- _Your task_: Below are records that should be duplicated exactly, with no image retained.

- _Records for the exercise_:
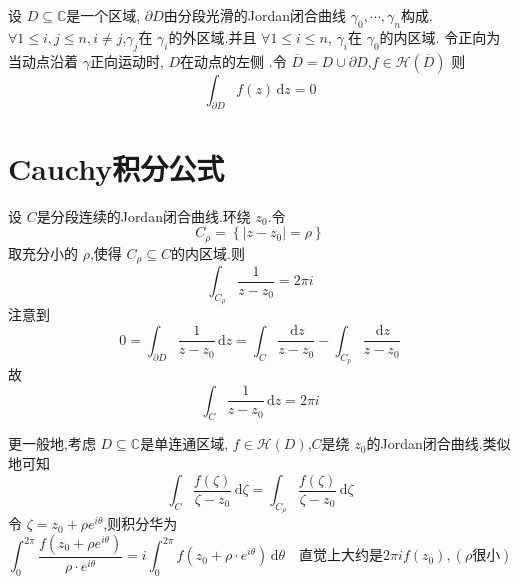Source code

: \documentclass[../../复变函数.tex]{subfiles}
\begin{document}
\hspace*{\fill} 

\begin{theorem}
    设 \(  D\subseteq \mathbb{C}   \)是一个区域, \(   \partial D  \)由分段光滑的Jordan闭合曲线 \(   \gamma_0,\cdots,\gamma_{n}   \)构成.\(  \forall 1\le i,j\le n,i\neq j  \),\(   \gamma _{j}  \)在 \(   \gamma _{i}  \)的外区域.并且 \(  \forall 1\le i\le n  \), \(   \gamma _{i}  \)在 \(   \gamma _0   \)的内区域.  令正向为  当动点沿着 \(   \gamma   \)正向运动时, \(  D  \)在动点的左侧  .令 \(  \overline{D}= D\cup  \partial D  \),\(  f\in \mathcal{H}\left( \overline{D} \right)   \)   则 \[
    \int_{ \partial D}f\left( z \right)\,\mathrm{d} z= 0 
    \]    
\end{theorem}
\section{Cauchy积分公式}
设 \(  C  \)是分段连续的Jordan闭合曲线.环绕 \(  z_0  \).令 \[
C_{\rho }= \left\{ \left| z-z_0 \right|= \rho   \right\}
\]取充分小的 \(  \rho   \),使得 \(  C_{\rho }\subseteq C  \)的内区域.则 \[
\int_{C_{\rho }}\frac{1 }{z-z_0 }= 2\pi i  
\]    注意到 \[
0 =  \int_{ \partial D}\frac{1 }{z-z_0 }\,\mathrm{d} z= \int_{C}\frac{\,\mathrm{d} z }{z-z_0 }-\int_{C_{p}}\frac{\,\mathrm{d} z }{z-z_0 }   
\]故 \[
\int_{C}\frac{1 }{z-z_0 }\,\mathrm{d} z= 2\pi i 
\]


更一般地,考虑 \(  D\subseteq \mathbb{C}   \)是单连通区域, \(  f\in \mathcal{H}\left( D \right)   \),\(  C  \)是绕 \(  z_0  \)的Jordan闭合曲线.类似地可知 \[
\int_{C}\frac{f\left( \zeta  \right)  }{\zeta -z_0 }\,\mathrm{d} \zeta = \int_{C_{\rho }} \frac{f\left( \zeta  \right)  }{\zeta -z_0 }\,\mathrm{d} \zeta  
\]令 \(  \zeta = z_0+ \rho e^{i \theta }  \),则积分华为 \[
\int_{0}^{2\pi }\frac{f\left( z_0+ \rho e^{i \theta } \right)  }{\rho \cdot e^{i \theta } }= i\int_{0}^{2\pi }f\left( z_0+ \rho \cdot e^{i \theta } \right)\,\mathrm{d}  \theta \quad   \text{直觉上大约是} 2\pi if \left( z_0 \right),\left( \rho \text{很小} \right)  
\]    
\end{document}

- _Answer box_:
Source code

: \documentclass[../../复变函数.tex]{subfiles}
\begin{document}
\hspace*{\fill} 

\begin{theorem}
    设 \(  D\subseteq \mathbb{C}   \)是一个区域, \(   \partial D  \)由分段光滑的Jordan闭合曲线 \(   \gamma_0,\cdots,\gamma_{n}   \)构成.\(  \forall 1\le i,j\le n,i\neq j  \),\(   \gamma _{j}  \)在 \(   \gamma _{i}  \)的外区域.并且 \(  \forall 1\le i\le n  \), \(   \gamma _{i}  \)在 \(   \gamma _0   \)的内区域.  令正向为  当动点沿着 \(   \gamma   \)正向运动时, \(  D  \)在动点的左侧  .令 \(  \overline{D}= D\cup  \partial D  \),\(  f\in \mathcal{H}\left( \overline{D} \right)   \)   则 \[
    \int_{ \partial D}f\left( z \right)\,\mathrm{d} z= 0 
    \]    
\end{theorem}
\section{Cauchy积分公式}
设 \(  C  \)是分段连续的Jordan闭合曲线.环绕 \(  z_0  \).令 \[
C_{\rho }= \left\{ \left| z-z_0 \right|= \rho   \right\}
\]取充分小的 \(  \rho   \),使得 \(  C_{\rho }\subseteq C  \)的内区域.则 \[
\int_{C_{\rho }}\frac{1 }{z-z_0 }= 2\pi i  
\]    注意到 \[
0 =  \int_{ \partial D}\frac{1 }{z-z_0 }\,\mathrm{d} z= \int_{C}\frac{\,\mathrm{d} z }{z-z_0 }-\int_{C_{p}}\frac{\,\mathrm{d} z }{z-z_0 }   
\]故 \[
\int_{C}\frac{1 }{z-z_0 }\,\mathrm{d} z= 2\pi i 
\]


更一般地,考虑 \(  D\subseteq \mathbb{C}   \)是单连通区域, \(  f\in \mathcal{H}\left( D \right)   \),\(  C  \)是绕 \(  z_0  \)的Jordan闭合曲线.类似地可知 \[
\int_{C}\frac{f\left( \zeta  \right)  }{\zeta -z_0 }\,\mathrm{d} \zeta = \int_{C_{\rho }} \frac{f\left( \zeta  \right)  }{\zeta -z_0 }\,\mathrm{d} \zeta  
\]令 \(  \zeta = z_0+ \rho e^{i \theta }  \),则积分华为 \[
\int_{0}^{2\pi }\frac{f\left( z_0+ \rho e^{i \theta } \right)  }{\rho \cdot e^{i \theta } }= i\int_{0}^{2\pi }f\left( z_0+ \rho \cdot e^{i \theta } \right)\,\mathrm{d}  \theta \quad   \text{直觉上大约是} 2\pi if \left( z_0 \right),\left( \rho \text{很小} \right)  
\]    
\end{document}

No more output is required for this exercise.